Integration with Trace Logging
Guardrail validation results are logged in trace files:
# Agent Execution Trace
## Step 1: Input Validation
**Guardrails:** LengthCheck, ProfanityFilter
β
**LengthCheck**: PASSED (1234 characters, max: 5000)
β
**ProfanityFilter**: PASSED
## Step 2: Agent Processing
...
## Step 10: Output Validation
**Guardrails:** ToneValidator
β
**ToneValidator**: PASSED (tone: Professional, allowed: [Professional, Friendly])
## Final Status: Complete
Testing Strategy
Unit Tests
Guardrail Tests
class LengthCheckSpec extends AnyFlatSpec with Matchers {
"LengthCheck" should "pass for valid length" in {
val guardrail = new LengthCheck(min = 1, max = 100)
val result = guardrail.validate("Hello, world!")
result shouldBe Right("Hello, world!")
}
it should "fail for too short input" in {
val guardrail = new LengthCheck(min = 10, max = 100)
val result = guardrail.validate("Hi")
result.isLeft shouldBe true
}
it should "fail for too long input" in {
val guardrail = new LengthCheck(min = 1, max = 10)
val result = guardrail.validate("This is way too long")
result.isLeft shouldBe true
}
}
class CompositeGuardrailSpec extends AnyFlatSpec with Matchers {
"CompositeGuardrail.all" should "pass if all guardrails pass" in {
val composite = CompositeGuardrail.all(Seq(
new LengthCheck(1, 100),
new ProfanityFilter()
))
val result = composite.validate("Hello, world!")
result shouldBe Right("Hello, world!")
}
it should "fail if any guardrail fails" in {
val composite = CompositeGuardrail.all(Seq(
new LengthCheck(1, 10), // Will fail
new ProfanityFilter()
))
val result = composite.validate("This is too long")

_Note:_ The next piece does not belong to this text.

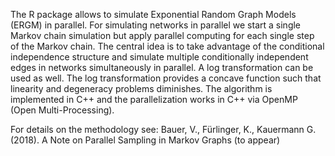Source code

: The R package allows to simulate Exponential Random Graph Models (ERGM) in parallel. For simulating networks in parallel we start a single Markov chain simulation but apply parallel computing for each single step of the Markov chain. The central idea is to take advantage of the conditional independence structure and simulate multiple conditionally independent edges in networks simultaneously in parallel. A log transformation can be used as well. The log transformation provides a concave function such that linearity and degeneracy problems diminishes. The algorithm is implemented in C++ and the parallelization works in C++ via OpenMP (Open Multi-Processing).

For details on the methodology see: Bauer, V., Fürlinger, K., Kauermann G. (2018). A Note on Parallel Sampling in Markov Graphs (to appear)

result.isLeft shouldBe true
}
}
Integration Tests
Agent Integration Tests
class AgentGuardrailsIntegrationSpec extends AnyFlatSpec with Matchers {
"Agent.run" should "validate input before processing" in {
val agent = new Agent(mockClient)
val result = agent.run(
"", // Empty query
tools,
inputGuardrails = Seq(new LengthCheck(min = 1, max = 100))
)
result.isLeft shouldBe true
result.left.get.formatted should include("too short")
}
it should "validate output before returning" in {
val agent = new Agent(mockClient)
// Mock client returns invalid JSON
when(mockClient.complete(*, *))
.thenReturn(Right(CompletionResponse(content = "Not JSON")))
val result = agent.run(
"Generate JSON",
tools,
outputGuardrails = Seq(new JSONValidator())
)
result.isLeft shouldBe true
result.left.get.formatted should include("not valid JSON")
}
it should "pass when all guardrails pass" in {
val agent = new Agent(mockClient)
when(mockClient.complete(*, *))
.thenReturn(Right(CompletionResponse(content = "Valid response")))
val result = agent.run(
"Hello",
tools,
inputGuardrails = Seq(new LengthCheck(1, 100)),
outputGuardrails = Seq(new RegexValidator(".*".r))
)
result.isRight shouldBe true
}
}
Performance Tests
class GuardrailPerformanceSpec extends AnyFlatSpec with Matchers {
"Guardrails" should "execute in parallel efficiently" in {
// Create 10 slow guardrails that take 100ms each
val slowGuardrails = (1 to 10).map { i =>
new InputGuardrail {
def validate(value: String): Result[String] = {
Thread.sleep(100)
Right(value)
}
val name = s"SlowGuardrail$i"
}
}
val composite = CompositeGuardrail.all(slowGuardrails)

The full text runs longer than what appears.